=== EXERCISE INPUT ===
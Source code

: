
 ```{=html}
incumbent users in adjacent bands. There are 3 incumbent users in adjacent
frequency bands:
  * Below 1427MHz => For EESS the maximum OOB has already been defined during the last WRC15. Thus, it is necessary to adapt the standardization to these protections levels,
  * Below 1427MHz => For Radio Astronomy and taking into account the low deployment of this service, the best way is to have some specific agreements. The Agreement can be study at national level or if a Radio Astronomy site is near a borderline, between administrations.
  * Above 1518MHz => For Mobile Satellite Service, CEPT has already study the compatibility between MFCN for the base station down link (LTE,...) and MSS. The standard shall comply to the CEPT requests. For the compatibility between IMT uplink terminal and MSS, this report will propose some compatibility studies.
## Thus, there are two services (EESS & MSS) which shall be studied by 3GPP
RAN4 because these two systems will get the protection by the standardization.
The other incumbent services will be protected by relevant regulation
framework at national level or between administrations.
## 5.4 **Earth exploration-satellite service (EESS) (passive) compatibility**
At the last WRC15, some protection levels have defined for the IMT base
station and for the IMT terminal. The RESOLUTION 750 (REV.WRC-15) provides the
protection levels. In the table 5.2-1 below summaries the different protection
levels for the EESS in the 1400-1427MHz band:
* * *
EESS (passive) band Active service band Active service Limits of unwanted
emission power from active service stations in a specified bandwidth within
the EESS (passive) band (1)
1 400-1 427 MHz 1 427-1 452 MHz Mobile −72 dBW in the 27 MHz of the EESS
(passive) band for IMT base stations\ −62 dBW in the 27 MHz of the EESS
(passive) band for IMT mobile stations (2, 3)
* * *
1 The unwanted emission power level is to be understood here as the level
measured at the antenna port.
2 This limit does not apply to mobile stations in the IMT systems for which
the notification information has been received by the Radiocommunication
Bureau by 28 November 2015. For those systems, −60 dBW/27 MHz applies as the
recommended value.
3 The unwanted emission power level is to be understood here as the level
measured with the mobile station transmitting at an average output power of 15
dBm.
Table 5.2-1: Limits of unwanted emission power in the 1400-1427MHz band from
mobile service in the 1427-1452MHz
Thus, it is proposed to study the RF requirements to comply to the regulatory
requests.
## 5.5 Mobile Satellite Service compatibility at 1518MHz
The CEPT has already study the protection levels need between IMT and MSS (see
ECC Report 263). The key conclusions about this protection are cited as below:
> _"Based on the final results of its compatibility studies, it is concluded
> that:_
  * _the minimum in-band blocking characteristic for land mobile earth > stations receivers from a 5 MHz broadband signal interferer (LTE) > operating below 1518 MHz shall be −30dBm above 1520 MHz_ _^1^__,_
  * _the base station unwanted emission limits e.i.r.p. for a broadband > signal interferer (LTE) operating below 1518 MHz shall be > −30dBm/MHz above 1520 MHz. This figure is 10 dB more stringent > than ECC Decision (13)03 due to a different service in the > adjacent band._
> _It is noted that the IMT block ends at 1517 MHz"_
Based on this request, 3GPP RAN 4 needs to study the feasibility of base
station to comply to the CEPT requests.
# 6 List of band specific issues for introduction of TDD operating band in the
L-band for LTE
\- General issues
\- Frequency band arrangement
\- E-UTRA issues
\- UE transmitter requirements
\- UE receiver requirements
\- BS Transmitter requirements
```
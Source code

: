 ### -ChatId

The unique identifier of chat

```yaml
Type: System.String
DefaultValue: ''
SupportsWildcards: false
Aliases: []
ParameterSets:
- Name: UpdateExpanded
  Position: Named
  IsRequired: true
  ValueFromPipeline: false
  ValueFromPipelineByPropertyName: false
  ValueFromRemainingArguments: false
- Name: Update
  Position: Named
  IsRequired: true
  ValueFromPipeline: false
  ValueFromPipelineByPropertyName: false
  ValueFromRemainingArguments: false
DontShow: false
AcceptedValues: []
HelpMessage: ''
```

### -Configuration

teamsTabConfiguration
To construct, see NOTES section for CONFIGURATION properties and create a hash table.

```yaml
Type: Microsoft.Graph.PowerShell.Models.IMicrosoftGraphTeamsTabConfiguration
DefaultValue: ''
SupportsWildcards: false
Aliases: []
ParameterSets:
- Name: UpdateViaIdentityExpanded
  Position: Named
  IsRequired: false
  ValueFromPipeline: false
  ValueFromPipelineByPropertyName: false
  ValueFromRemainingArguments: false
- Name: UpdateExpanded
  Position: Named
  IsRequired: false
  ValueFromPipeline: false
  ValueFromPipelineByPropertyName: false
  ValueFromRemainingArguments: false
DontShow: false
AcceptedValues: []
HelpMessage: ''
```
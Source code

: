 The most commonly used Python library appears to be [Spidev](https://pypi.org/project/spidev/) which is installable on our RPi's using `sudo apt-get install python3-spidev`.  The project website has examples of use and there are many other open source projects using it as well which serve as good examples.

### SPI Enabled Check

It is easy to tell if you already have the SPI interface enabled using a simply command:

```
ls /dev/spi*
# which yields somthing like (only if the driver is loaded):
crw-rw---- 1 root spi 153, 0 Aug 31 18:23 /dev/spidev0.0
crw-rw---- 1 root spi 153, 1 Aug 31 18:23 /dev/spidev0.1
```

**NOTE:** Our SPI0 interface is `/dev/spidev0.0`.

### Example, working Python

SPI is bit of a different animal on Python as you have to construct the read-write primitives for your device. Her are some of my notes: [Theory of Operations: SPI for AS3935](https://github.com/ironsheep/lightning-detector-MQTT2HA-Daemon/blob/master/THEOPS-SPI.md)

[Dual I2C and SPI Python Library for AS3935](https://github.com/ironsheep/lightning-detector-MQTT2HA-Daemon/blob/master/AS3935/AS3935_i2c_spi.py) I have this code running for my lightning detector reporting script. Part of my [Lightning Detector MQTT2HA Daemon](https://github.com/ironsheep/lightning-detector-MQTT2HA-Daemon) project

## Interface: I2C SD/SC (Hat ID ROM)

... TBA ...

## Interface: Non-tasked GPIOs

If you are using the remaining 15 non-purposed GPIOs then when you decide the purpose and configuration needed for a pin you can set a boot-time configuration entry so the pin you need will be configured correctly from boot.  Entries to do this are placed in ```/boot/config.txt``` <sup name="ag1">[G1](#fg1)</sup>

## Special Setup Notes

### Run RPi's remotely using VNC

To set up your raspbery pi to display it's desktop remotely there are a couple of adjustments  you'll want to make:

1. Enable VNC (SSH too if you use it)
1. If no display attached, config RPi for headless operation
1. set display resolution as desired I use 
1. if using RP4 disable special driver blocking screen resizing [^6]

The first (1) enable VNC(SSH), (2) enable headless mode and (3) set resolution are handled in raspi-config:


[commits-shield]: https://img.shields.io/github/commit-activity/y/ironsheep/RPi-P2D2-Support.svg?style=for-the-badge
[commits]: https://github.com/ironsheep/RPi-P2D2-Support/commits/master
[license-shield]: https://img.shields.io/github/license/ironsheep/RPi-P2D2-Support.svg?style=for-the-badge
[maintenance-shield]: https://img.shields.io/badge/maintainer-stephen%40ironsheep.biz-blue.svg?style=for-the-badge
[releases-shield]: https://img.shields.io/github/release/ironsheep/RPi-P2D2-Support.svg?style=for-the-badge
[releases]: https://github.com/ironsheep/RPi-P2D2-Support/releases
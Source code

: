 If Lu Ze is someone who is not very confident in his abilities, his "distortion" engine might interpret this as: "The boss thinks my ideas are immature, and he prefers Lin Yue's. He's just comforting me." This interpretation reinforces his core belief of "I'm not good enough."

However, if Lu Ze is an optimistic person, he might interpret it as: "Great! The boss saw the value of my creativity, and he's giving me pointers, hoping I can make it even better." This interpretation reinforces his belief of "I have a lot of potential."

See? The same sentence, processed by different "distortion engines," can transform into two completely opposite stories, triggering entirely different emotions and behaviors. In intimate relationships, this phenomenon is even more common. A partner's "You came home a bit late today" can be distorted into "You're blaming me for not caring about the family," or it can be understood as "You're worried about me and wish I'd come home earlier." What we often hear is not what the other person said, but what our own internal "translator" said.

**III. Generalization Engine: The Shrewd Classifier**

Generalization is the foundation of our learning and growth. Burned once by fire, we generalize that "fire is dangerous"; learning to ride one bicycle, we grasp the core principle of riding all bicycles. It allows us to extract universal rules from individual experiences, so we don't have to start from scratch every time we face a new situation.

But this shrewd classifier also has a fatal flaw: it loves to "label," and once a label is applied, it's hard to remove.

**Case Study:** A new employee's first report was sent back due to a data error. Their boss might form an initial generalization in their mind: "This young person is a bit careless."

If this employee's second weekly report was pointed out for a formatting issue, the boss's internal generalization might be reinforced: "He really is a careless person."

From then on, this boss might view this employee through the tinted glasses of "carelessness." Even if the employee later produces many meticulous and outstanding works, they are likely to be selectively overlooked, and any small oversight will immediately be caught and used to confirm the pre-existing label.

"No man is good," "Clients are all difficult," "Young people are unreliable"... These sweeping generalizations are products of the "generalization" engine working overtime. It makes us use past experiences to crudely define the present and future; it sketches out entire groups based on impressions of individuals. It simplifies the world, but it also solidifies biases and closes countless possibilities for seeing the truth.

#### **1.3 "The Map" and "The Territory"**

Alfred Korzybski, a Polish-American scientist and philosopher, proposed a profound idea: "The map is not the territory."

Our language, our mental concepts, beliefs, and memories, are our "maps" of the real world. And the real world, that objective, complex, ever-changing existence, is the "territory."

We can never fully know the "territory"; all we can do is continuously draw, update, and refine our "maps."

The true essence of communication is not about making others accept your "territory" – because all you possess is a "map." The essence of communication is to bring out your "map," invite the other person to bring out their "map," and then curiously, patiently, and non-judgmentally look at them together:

=== DESCRIPTION OF THE TASK ===
Scan the data, and report each line that uses the word "understood".

=== YOUR RESPONSE ===
1 The unwanted emission power level is to be understood here as the level
3 The unwanted emission power level is to be understood here as the level
See? The same sentence, processed by different "distortion engines," can transform into two completely opposite stories, triggering entirely different emotions and behaviors. In intimate relationships, this phenomenon is even more common. A partner's "You came home a bit late today" can be distorted into "You're blaming me for not caring about the family," or it can be understood as "You're worried about me and wish I'd come home earlier." What we often hear is not what the other person said, but what our own internal "translator" said.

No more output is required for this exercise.